Accounting Network Moore Stephens has released a report stating that the average shipping confidence level rose from 5.4 in August 2016 to 5.6 out of 10.0 in November 2016. This is the highest rating since August 2015.
All main categories of respondent were more confident than in August 2016, when the overall rating was 5.4. The report also revealed that confidence was up in Asia, from 5.5 to 5.7, in Europe from 5.2 to 5.4, and in North America from 5.8 to 5.9. Interestingly, charterers' confidence attained a notable growth, rising two points to 6.8. This marks the highest figure for such respondents since the survey was initiated in May 2008.
A number of respondents felt that the bottom of the cycle had been reached and that the only way was up. Particular concern was expressed about overtonnaging, insufficient recycling, and the cost of regulatory compliance. One respondent noted, “The oversupply of tonnage will cease when the banks write down bad loans and force owners to sell for scrap,” while another said, “The weak or unlucky will fold or be gobbled up, while the strong or the lucky will grow and succeed.”

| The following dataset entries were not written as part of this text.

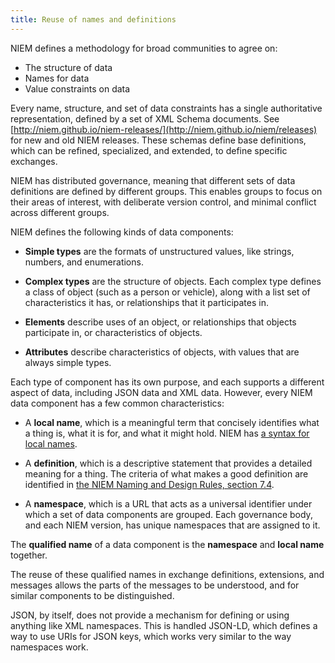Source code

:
 ```yaml
---
title: Reuse of names and definitions
---
```


NIEM defines a methodology for broad communities to agree on:

* The structure of data
* Names for data
* Value constraints on data

Every name, structure, and set of data constraints has a single authoritative
representation, defined by a set of XML Schema documents. See
[http://niem.github.io/niem-releases/](http://niem.github.io/niem/releases) for new and old NIEM releases. These
schemas define base definitions, which can be refined, specialized, and
extended, to define specific exchanges.

NIEM has distributed governance, meaning that different sets of data definitions
are defined by different groups. This enables groups to focus on their areas of
interest, with deliberate version control, and minimal conflict across different
groups.

NIEM defines the following kinds of data components:

* **Simple types** are the formats of unstructured values, like strings,
  numbers, and enumerations.

* **Complex types** are the structure of objects. Each complex type defines a class
  of object (such as a person or vehicle), along with a list set of
  characteristics it has, or relationships that it participates in.

* **Elements** describe uses of an object, or relationships that objects
  participate in, or characteristics of objects. 

* **Attributes** describe characteristics of objects, with values that are
  always simple types.

Each type of component has its own purpose, and each supports a different aspect
of data, including JSON data and XML data. However, every NIEM data component
has a few common characteristics:

* A **local name**, which is a meaningful term that concisely identifies what a
  thing is, what it is for, and what it might hold. NIEM has [a syntax
  for local names](../syntax).
  
* A **definition**, which is a descriptive statement that provides a detailed
  meaning for a thing. The criteria of what makes a good definition are
  identified in
  [the NIEM Naming and Design Rules, section 7.4](https://reference.niem.gov/niem/specification/naming-and-design-rules/4.0/niem-ndr-4.0.html#section_7.4).
  
* A **namespace**, which is a URL that acts as a universal identifier under
  which a set of data components are grouped. Each governance body, and each
  NIEM version, has unique namespaces that are assigned to it. 
  
The **qualified name** of a data component is the **namespace** and **local name**
together. 

The reuse of these qualified names in exchange definitions, extensions, and
messages allows the parts of the messages to be understood, and for similar
components to be distinguished.

JSON, by itself, does not provide a mechanism for defining or using anything
like XML namespaces. This is handled JSON-LD, which defines a way to use URIs
for JSON keys, which works very similar to the way namespaces work.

It is believed that competition is likely to influence performance the most over the next 12 month period.
Richard Greiner, Moore Stephens Partner, Shipping & Transport, said “Despite overtonnaging, weak freight rates, declining demand, insufficient recycling, Brexit, Syria, Trump, despite everything, shipping is still looking up, rather than down,” “This is not to deny the reality of today's difficult market, or the sluggish economic climate. But it does say much for the strength of shipping's backbone and the quality of its mettle.”
Greiner went on to say “This is not to deny the reality of today's difficult market, or the sluggish economic climate. But it does say much for the strength of shipping's backbone and the quality of its mettle.
This increase marks successive shipping confidence increases after May 2016 also saw a rise.